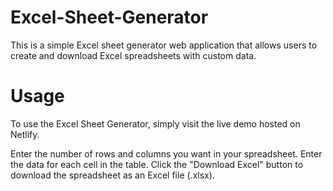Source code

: # Excel-Sheet-Generator

This is a simple Excel sheet generator web application that allows users to create and download Excel spreadsheets with custom data.

# Usage
To use the Excel Sheet Generator, simply visit the live demo hosted on Netlify.

Enter the number of rows and columns you want in your spreadsheet. Enter the data for each cell in the table. Click the "Download Excel" button to download the spreadsheet as an Excel file (.xlsx).

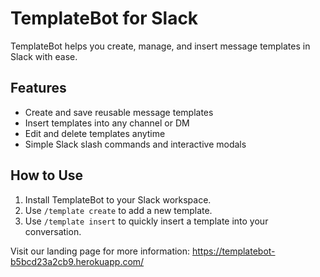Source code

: 
# TemplateBot for Slack

TemplateBot helps you create, manage, and insert message templates in Slack with ease.

## Features
- Create and save reusable message templates
- Insert templates into any channel or DM
- Edit and delete templates anytime
- Simple Slack slash commands and interactive modals

## How to Use
1. Install TemplateBot to your Slack workspace.
2. Use `/template create` to add a new template.
3. Use `/template insert` to quickly insert a template into your conversation.

Visit our landing page for more information:
https://templatebot-b5bcd23a2cb9.herokuapp.com/
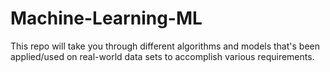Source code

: # Machine-Learning-ML
This repo will take you through different algorithms and models that's been applied/used on real-world data sets to accomplish various requirements.
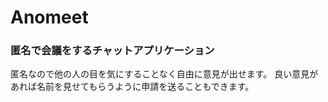 # Anomeet

### 匿名で会議をするチャットアプリケーション

匿名なので他の人の目を気にすることなく自由に意見が出せます。
良い意見があれば名前を見せてもらうように申請を送ることもできます。
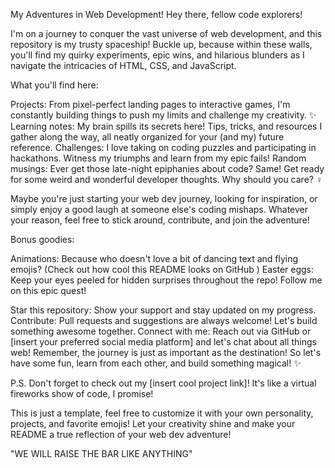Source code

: 
My Adventures in Web Development!
Hey there, fellow code explorers!

I'm on a journey to conquer the vast universe of web development, and this repository is my trusty spaceship!  Buckle up, because within these walls, you'll find my quirky experiments, epic wins, and hilarious blunders as I navigate the intricacies of HTML, CSS, and JavaScript.

What you'll find here:

Projects: From pixel-perfect landing pages to interactive games, I'm constantly building things to push my limits and challenge my creativity. ✨
Learning notes: My brain spills its secrets here! Tips, tricks, and resources I gather along the way, all neatly organized for your (and my) future reference.
Challenges: I love taking on coding puzzles and participating in hackathons. Witness my triumphs and learn from my epic fails!
Random musings: Ever get those late-night epiphanies about code? Same! Get ready for some weird and wonderful developer thoughts.
Why should you care? ‍♀️

Maybe you're just starting your web dev journey, looking for inspiration, or simply enjoy a good laugh at someone else's coding mishaps.  Whatever your reason, feel free to stick around, contribute, and join the adventure!

Bonus goodies:

Animations: Because who doesn't love a bit of dancing text and flying emojis? (Check out how cool this README looks on GitHub )
Easter eggs: Keep your eyes peeled for hidden surprises throughout the repo!
Follow me on this epic quest!

Star this repository: Show your support and stay updated on my progress.
Contribute: Pull requests and suggestions are always welcome! Let's build something awesome together.
Connect with me: Reach out via GitHub or [insert your preferred social media platform] and let's chat about all things web!
Remember, the journey is just as important as the destination! So let's have some fun, learn from each other, and build something magical! ✨

P.S. Don't forget to check out my [insert cool project link]! It's like a virtual fireworks show of code, I promise!

This is just a template, feel free to customize it with your own personality, projects, and favorite emojis!  Let your creativity shine and make your README a true reflection of your web dev adventure!

"WE WILL RAISE THE BAR LIKE ANYTHING"
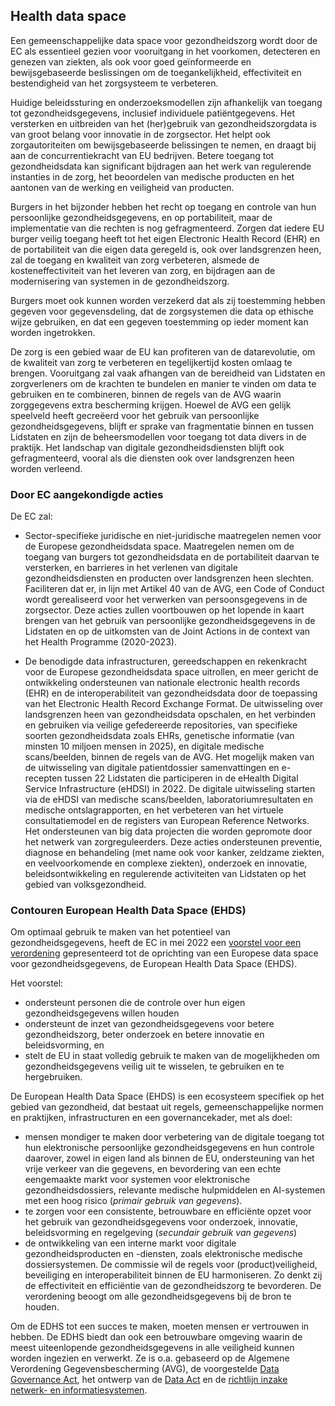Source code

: ## Health data space

Een gemeenschappelijke data space voor gezondheidszorg wordt door de EC als essentieel gezien voor vooruitgang in het voorkomen, detecteren en genezen van ziekten, als ook voor goed geïnformeerde en bewijsgebaseerde beslissingen om de toegankelijkheid, effectiviteit en bestendigheid van het zorgsysteem te verbeteren.
 
Huidige beleidssturing en onderzoeksmodellen zijn afhankelijk van toegang tot gezondheidsgegevens, inclusief individuele patiëntgegevens. Het versterken en uitbreiden van het (her)gebruik van gezondheidszorgdata is van groot belang voor innovatie in de zorgsector. Het helpt ook zorgautoriteiten om bewijsgebaseerde belissingen te nemen, en draagt bij aan de concurrentiekracht van EU bedrijven. Betere toegang tot gezondheidsdata kan significant bijdragen aan het werk van regulerende instanties in de zorg, het beoordelen van medische producten en het aantonen van de werking en veiligheid van producten.

Burgers in het bijzonder hebben het recht op toegang en controle van hun persoonlijke gezondheidsgegevens, en op portabiliteit, maar de implementatie van die rechten is nog gefragmenteerd. Zorgen dat iedere EU burger veilig toegang heeft tot het eigen Electronic Health Record (EHR) en de portabiliteit van die eigen data geregeld is, ook over landsgrenzen heen, zal de toegang en kwaliteit van zorg verbeteren, alsmede de kosteneffectiviteit van het leveren van zorg, en bijdragen aan de modernisering van systemen in de gezondheidszorg.

Burgers moet ook kunnen worden verzekerd dat als zij toestemming hebben gegeven voor gegevensdeling, dat de zorgsystemen die data op ethische wijze gebruiken, en dat een gegeven toestemming op ieder moment kan worden ingetrokken.

De zorg is een gebied waar de EU kan profiteren van de datarevolutie, om de kwaliteit van zorg te verbeteren en tegelijkertijd kosten omlaag te brengen. Vooruitgang zal vaak afhangen van de bereidheid van Lidstaten en zorgverleners om de krachten te bundelen en manier te vinden om data te gebruiken en te combineren, binnen de regels van de AVG waarin zorggegevens extra bescherming krijgen. Hoewel de AVG een gelijk speelveld heeft gecreëerd voor het gebruik van persoonlijke gezondheidsgegevens, blijft er sprake van fragmentatie binnen en tussen Lidstaten en zijn de beheersmodellen voor toegang tot data divers in de praktijk. Het landschap van digitale gezondheidsdiensten blijft ook gefragmenteerd, vooral als die diensten ook over landsgrenzen heen worden verleend.

### Door EC aangekondigde acties
De EC zal:

* Sector-specifieke juridische en niet-juridische maatregelen nemen voor de Europese gezondheidsdata space. Maatregelen nemen om de toegang van burgers tot gezondheidsdata en de portabiliteit daarvan te versterken, en barrieres in het verlenen van digitale gezondheidsdiensten en producten over landsgrenzen heen slechten. Faciliteren dat er, in lijn met Artikel 40 van de AVG, een Code of Conduct wordt gerealiseerd voor het verwerken van persoonsgegevens in de zorgsector. Deze acties zullen voortbouwen op het lopende in kaart brengen van het gebruik van persoonlijke gezondheidsgegevens in de Lidstaten en op de uitkomsten van de Joint Actions in de context van het Health Programme (2020-2023).

* De benodigde data infrastructuren, gereedschappen en rekenkracht voor de Europese gezondheidsdata space uitrollen, en meer gericht de ontwikkeling ondersteunen van nationale electronic health records (EHR) en de interoperabiliteit van gezondheidsdata door de toepassing van het Electronic Health Record Exchange Format. De uitwisseling over landsgrenzen heen van gezondheidsdata opschalen, en het verbinden en gebruiken via veilige gefedereerde repositories, van specifieke soorten gezondheidsdata zoals EHRs, genetische informatie (van minsten 10 miljoen mensen in 2025), en digitale medische scans/beelden, binnen de regels van de AVG. Het mogelijk maken van de uitwisseling van digitale patientdossier samenvattingen en e-recepten tussen 22 Lidstaten die participeren in de eHealth Digital Service Infrastructure (eHDSI) in 2022. De digitale uitwisseling starten via de eHDSI van medische scans/beelden, laboratoriumresultaten en medische ontslagrapporten, en het verbeteren van het  virtuele consultatiemodel en de registers van European Reference Networks. Het ondersteunen van big data projecten die worden gepromote door het netwerk van zorgreguleerders. Deze acties ondersteunen preventie, diagnose en behandeling (met name ook voor kanker, zeldzame ziekten, en veelvoorkomende en complexe ziekten), onderzoek en innovatie, beleidsontwikkeling en regulerende activiteiten van Lidstaten op het gebied van volksgezondheid.

### Contouren European Health Data Space (EHDS)
Om optimaal gebruik te maken van het potentieel van gezondheidsgegevens, heeft de EC in mei 2022 een [voorstel voor een verordening](https://health.ec.europa.eu/publications/proposal-regulation-european-health-data-space_en) gepresenteerd tot de oprichting van een Europese data space voor gezondheidsgegevens, de European Health Data Space (EHDS). 

Het voorstel:

* ondersteunt personen die de controle over hun eigen gezondheidsgegevens willen houden
* ondersteunt de inzet van gezondheidsgegevens voor betere gezondheidszorg, beter onderzoek en betere innovatie en beleidsvorming, en
* stelt de EU in staat volledig gebruik te maken van de mogelijkheden om gezondheidsgegevens veilig uit te wisselen, te gebruiken en te hergebruiken.

De European Health Data Space (EHDS) is een ecosysteem specifiek op het gebied van gezondheid, dat bestaat uit regels, gemeenschappelijke normen en praktijken, infrastructuren en een governancekader, met als doel:

* mensen mondiger te maken door verbetering van de digitale toegang tot hun elektronische persoonlijke gezondheidsgegevens en hun controle daarover, zowel in eigen land als binnen de EU, ondersteuning van het vrije verkeer van die gegevens, en bevordering van een echte eengemaakte markt voor systemen voor elektronische gezondheidsdossiers, relevante medische hulpmiddelen en AI-systemen met een hoog risico (*primair gebruik van gegevens*).
* te zorgen voor een consistente, betrouwbare en efficiënte opzet voor het gebruik van gezondheidsgegevens voor onderzoek, innovatie, beleidsvorming en regelgeving (*secundair gebruik van gegevens*)
* de ontwikkeling van een interne markt voor digitale gezondheidsproducten en -diensten, zoals elektronische medische dossiersystemen. De commissie wil de regels voor (product)veiligheid, beveiliging en interoperabiliteit binnen de EU harmoniseren. Zo denkt zij de effectiviteit en efficiëntie van de gezondheidszorg te bevorderen. De verordening beoogt om alle gezondheidsgegevens bij de bron te houden.

Om de EDHS tot een succes te maken, moeten mensen er vertrouwen in hebben. De EDHS biedt dan ook een betrouwbare omgeving waarin de meest uiteenlopende gezondheidsgegevens in alle veiligheid kunnen worden ingezien en verwerkt. Ze is o.a. gebaseerd op de Algemene Verordening Gegevensbescherming (AVG), de voorgestelde [Data Governance Act](#data-governance-act-dga), het ontwerp van de [Data Act](#data-act-da) en de [richtlijn inzake netwerk- en informatiesystemen](https://eur-lex.europa.eu/eli/dir/2016/1148/oj?locale=nl).


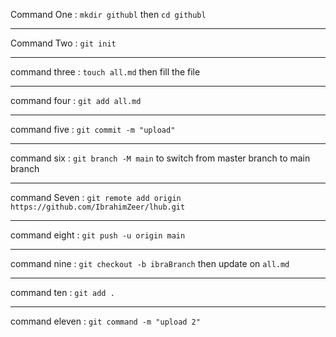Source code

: Command One : `mkdir githubl` then `cd githubl`

---
Command Two : `git init`

--- 
command three : `touch all.md` then fill the file

---
command four : `git add all.md`

---
command five : `git commit -m "upload"`

---
command six : `git branch -M main` to switch from master branch to main branch

---
command Seven : `git remote add origin https://github.com/IbrahimZeer/lhub.git`

---
command eight : `git push -u origin main`

---
command nine : `git checkout -b ibraBranch` then update on `all.md`

---
command ten : `git add .`

---
command eleven : `git command -m "upload 2"`

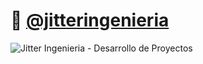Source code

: # 🤖 [@jitteringenieria]([https://twitter.com/lgzarturo](https://www.instagram.com/jitteringenieria/))

![Jitter Ingenieria - Desarrollo de Proyectos ]()


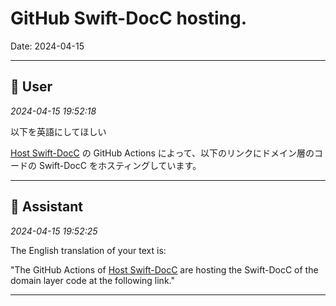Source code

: # GitHub Swift-DocC hosting.

Date: 2024-04-15

---

## 👤 User
*2024-04-15 19:52:18*

以下を英語にしてほしい

[Host Swift-DocC](https://github.com/suguruTakahashi-1234/DISample/actions/workflows/swift_docc_hosting.yml) の GitHub Actions によって、以下のリンクにドメイン層のコードの Swift-DocC をホスティングしています。

---

## 🤖 Assistant
*2024-04-15 19:52:25*

The English translation of your text is:

"The GitHub Actions of [Host Swift-DocC](https://github.com/suguruTakahashi-1234/DISample/actions/workflows/swift_docc_hosting.yml) are hosting the Swift-DocC of the domain layer code at the following link."

---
•••
## Work task
Show every line of the listing containing the string "README" by copying it.

## Solution for this task
Animations: Because who doesn't love a bit of dancing text and flying emojis? (Check out how cool this README looks on GitHub )
This is just a template, feel free to customize it with your own personality, projects, and favorite emojis!  Let your creativity shine and make your README a true reflection of your web dev adventure!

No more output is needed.